I will be looking at the postmodernist novel

Lost in the Funhouse by John Barth

Tuesday, 24 January 2012

John Barth

John Barth is an American novelist who specialised in postmodernism and metafiction.  Barth claimed that the conventional styles of literary representation had been ‘used up’.  The literary conventions of the 1960’s had been over used and there was nothing original about a novel.  John Barth wrote a manifesto called The Literature of exhaustion in which he claimed metafiction is the answer to the ‘used upness’ of the novel.  Barth claims that experimental techniques in literature by writers like Borges and Beckett had revitalised the novel as an art form. These writers were interested in the ‘representation of representation’ (Currie 1995) of the novel and believed that this was mimetic but was done with ‘ironic intent’ to create ‘new human work’ (Currie 1995)  Mimetic not only in the artificiality of the art itself but also in life.
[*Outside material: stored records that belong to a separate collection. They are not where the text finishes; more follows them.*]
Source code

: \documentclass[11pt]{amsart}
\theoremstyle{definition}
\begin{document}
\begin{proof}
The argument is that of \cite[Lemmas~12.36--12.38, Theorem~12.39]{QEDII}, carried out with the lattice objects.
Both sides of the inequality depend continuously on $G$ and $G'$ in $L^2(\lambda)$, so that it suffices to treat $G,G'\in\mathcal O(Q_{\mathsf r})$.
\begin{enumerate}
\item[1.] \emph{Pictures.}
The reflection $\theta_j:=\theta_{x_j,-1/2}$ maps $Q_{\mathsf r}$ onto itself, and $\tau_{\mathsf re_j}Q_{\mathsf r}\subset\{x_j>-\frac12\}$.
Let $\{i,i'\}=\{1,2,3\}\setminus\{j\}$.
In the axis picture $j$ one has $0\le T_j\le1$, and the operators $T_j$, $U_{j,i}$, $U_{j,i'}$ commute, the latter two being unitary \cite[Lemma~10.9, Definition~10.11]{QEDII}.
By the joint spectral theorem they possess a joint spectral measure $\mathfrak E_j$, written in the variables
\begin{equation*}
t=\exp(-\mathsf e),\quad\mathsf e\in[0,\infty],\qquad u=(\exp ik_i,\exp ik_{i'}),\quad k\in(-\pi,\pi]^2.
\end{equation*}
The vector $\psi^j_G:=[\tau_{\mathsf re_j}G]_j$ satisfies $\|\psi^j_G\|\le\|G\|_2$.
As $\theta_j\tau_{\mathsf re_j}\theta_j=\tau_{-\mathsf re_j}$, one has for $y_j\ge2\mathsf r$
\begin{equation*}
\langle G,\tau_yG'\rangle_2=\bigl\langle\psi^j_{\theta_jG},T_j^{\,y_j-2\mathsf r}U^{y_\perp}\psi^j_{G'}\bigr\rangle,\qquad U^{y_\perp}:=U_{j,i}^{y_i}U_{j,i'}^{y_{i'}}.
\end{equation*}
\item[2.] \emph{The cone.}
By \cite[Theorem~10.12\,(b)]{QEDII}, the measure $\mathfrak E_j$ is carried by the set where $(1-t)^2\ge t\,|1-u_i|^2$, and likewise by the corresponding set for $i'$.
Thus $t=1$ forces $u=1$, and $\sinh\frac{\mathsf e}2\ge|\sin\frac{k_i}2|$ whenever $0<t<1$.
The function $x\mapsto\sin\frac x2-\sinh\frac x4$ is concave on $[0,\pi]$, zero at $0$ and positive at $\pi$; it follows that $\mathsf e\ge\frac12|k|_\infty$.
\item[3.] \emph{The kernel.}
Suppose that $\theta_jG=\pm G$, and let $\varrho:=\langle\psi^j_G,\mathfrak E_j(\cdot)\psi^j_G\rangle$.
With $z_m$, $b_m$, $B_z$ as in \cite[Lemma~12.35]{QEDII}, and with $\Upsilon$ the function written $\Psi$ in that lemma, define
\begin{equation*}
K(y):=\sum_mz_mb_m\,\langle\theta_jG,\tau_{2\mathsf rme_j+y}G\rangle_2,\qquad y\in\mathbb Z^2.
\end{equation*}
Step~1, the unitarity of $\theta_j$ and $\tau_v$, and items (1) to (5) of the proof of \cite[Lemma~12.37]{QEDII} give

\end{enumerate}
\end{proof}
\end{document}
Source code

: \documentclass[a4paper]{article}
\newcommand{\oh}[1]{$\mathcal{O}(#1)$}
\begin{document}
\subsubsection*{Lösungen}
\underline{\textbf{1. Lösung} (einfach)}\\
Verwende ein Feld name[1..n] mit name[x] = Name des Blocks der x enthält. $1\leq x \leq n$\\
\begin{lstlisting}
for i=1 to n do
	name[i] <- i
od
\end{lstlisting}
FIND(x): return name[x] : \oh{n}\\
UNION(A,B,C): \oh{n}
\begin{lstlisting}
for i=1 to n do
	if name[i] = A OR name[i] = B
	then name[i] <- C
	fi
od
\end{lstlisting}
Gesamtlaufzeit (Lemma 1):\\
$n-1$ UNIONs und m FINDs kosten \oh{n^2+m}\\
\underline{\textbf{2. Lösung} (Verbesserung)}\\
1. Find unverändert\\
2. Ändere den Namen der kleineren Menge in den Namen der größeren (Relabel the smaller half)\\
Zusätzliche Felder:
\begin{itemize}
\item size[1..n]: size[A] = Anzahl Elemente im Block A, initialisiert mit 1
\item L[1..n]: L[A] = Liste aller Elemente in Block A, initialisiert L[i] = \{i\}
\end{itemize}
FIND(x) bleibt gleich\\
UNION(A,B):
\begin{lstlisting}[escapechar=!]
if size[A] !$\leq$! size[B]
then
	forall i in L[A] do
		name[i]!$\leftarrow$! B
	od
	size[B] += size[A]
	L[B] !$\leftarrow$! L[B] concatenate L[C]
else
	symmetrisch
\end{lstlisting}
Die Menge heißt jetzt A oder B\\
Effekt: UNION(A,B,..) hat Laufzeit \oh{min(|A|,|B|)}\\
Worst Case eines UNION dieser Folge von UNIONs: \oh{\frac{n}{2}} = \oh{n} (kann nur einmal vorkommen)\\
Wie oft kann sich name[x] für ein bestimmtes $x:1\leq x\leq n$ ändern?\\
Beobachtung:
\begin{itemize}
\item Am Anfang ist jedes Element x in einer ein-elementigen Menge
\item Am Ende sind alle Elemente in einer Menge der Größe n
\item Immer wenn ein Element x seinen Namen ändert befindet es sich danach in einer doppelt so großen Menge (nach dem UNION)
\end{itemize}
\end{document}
Secondly, that the ‘contamination of reality by dreams’ (Currie 1995) is a reality that begins to impose itself to our existence and will eventually destroy our previous reality.  The story appears to have an alternate reality to our own. Borges claims that this is a way of showing that the ‘medium is the message’.
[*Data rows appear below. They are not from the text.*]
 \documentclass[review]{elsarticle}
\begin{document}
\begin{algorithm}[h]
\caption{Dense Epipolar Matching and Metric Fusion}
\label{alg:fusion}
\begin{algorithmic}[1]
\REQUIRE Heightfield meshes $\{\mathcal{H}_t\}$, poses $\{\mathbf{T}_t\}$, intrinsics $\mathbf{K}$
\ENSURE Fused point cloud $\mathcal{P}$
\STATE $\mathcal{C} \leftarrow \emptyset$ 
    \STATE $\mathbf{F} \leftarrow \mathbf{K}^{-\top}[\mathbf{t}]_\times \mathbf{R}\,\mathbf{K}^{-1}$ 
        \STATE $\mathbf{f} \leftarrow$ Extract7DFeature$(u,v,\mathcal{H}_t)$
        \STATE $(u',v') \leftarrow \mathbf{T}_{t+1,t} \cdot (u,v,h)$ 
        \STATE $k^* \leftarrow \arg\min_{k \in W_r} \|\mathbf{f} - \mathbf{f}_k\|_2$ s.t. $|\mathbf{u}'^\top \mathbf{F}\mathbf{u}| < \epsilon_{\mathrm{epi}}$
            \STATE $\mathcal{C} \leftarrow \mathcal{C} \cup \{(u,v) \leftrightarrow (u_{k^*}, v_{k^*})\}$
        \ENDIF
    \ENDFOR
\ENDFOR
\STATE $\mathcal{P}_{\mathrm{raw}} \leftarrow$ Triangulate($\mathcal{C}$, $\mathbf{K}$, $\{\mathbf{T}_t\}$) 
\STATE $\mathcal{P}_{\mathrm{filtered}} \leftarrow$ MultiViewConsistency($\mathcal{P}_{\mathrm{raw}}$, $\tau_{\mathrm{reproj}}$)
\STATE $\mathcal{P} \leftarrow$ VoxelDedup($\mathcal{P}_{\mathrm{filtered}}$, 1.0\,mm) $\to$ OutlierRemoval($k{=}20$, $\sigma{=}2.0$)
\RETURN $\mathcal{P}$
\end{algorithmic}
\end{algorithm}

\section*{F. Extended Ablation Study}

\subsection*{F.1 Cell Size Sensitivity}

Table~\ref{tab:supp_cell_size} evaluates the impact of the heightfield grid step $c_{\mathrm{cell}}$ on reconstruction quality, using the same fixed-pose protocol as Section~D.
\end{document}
Finally, the writers idea of ‘the metaphysically disturbing effect of the regressus in infinitum  roduced by the story within the story and the process whereby the characters in a novel become authors or readers within the fictitious aspect of our existence’ (Currie 1995).  These metafictional devices are seen in postmodern fiction as they cause chaos in their understanding.  The regressus in infinitum is ‘the process of going back endlessly: tracing each happening to a preceding step (mises.org). This happens when the story would not have a linear telling, we would have analepsis and prolepsis throughout the telling of a story.  The novel would than confuse the reader into who was doing the telling, the author or the characters or both.  To further confuse matters, the novel would refer to itself in the novel.  All these metafictional devices are attempting to confuse your idea of reality, to make you question yourself as to what is the real reality? In your world and in the novel?

In conclusion, Literature of Exhaustion is about how every story that is ever told, has already been told.  There are no stories to write because all the stories have been written.  The only way to make any impact on the novel is to metafictionalise it, to make your mark on the story.